**Your instructions:**
Read the records beneath this task and copy every line that contains the string "nodes".

**Dataset excerpts:**
* * * *

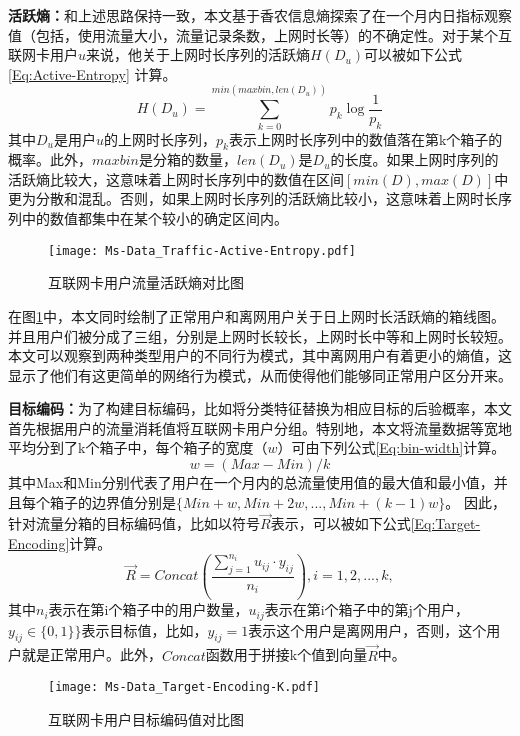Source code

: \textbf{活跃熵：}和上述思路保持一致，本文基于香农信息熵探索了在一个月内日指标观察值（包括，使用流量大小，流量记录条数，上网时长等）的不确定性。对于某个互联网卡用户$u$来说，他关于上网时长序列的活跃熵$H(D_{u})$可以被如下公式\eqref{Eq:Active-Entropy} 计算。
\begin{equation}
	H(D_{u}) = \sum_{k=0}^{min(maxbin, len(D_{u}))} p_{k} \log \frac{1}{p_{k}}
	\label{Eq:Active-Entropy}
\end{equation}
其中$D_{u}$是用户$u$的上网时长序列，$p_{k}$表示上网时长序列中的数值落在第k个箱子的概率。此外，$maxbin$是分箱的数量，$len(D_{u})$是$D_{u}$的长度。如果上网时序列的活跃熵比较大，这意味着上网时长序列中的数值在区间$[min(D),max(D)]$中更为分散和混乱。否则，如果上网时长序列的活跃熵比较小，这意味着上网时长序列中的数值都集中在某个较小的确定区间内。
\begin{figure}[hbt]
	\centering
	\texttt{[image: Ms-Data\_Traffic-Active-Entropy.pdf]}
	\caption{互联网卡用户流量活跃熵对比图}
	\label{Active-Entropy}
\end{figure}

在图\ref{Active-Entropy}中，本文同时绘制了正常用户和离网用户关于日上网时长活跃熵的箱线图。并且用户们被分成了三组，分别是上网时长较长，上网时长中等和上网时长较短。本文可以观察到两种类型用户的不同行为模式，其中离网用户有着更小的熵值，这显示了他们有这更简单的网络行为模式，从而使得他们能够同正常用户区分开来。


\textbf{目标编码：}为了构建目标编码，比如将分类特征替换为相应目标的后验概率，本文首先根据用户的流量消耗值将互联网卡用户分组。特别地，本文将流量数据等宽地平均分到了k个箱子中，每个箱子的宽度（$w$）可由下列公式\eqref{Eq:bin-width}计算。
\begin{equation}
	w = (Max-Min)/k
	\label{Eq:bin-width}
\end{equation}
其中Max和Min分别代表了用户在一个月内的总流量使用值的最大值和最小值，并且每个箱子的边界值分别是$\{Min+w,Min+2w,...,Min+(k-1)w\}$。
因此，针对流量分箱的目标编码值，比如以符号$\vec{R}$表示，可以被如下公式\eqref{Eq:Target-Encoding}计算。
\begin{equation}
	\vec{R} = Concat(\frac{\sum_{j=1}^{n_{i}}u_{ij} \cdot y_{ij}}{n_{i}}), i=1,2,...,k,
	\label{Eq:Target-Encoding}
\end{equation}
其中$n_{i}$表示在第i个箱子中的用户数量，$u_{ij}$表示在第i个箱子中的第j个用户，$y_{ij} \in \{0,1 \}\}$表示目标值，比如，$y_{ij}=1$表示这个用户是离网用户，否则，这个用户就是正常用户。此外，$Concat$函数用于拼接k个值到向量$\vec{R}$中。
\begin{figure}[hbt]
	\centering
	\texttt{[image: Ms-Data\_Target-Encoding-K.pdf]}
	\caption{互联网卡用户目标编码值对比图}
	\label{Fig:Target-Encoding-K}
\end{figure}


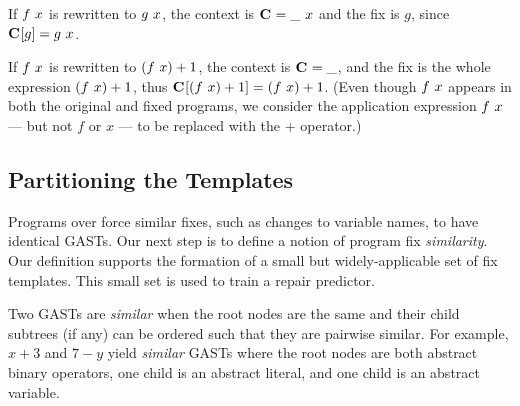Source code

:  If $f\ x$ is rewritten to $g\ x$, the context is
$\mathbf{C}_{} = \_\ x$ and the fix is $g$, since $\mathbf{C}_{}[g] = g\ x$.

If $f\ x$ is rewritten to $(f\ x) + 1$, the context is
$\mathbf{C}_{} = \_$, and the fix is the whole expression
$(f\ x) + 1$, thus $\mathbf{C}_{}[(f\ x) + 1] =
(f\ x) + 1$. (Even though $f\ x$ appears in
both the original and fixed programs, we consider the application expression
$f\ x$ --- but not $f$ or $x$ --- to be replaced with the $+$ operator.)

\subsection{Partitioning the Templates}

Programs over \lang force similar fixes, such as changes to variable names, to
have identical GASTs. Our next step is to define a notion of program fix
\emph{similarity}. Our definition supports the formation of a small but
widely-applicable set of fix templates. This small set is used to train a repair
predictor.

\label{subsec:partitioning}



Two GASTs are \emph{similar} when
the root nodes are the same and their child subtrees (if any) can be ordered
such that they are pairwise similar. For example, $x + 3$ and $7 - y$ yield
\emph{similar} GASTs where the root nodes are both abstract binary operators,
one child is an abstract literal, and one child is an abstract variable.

* * * *

**Answer box:**
the root nodes are the same and their child subtrees (if any) can be ordered
\emph{similar} GASTs where the root nodes are both abstract binary operators,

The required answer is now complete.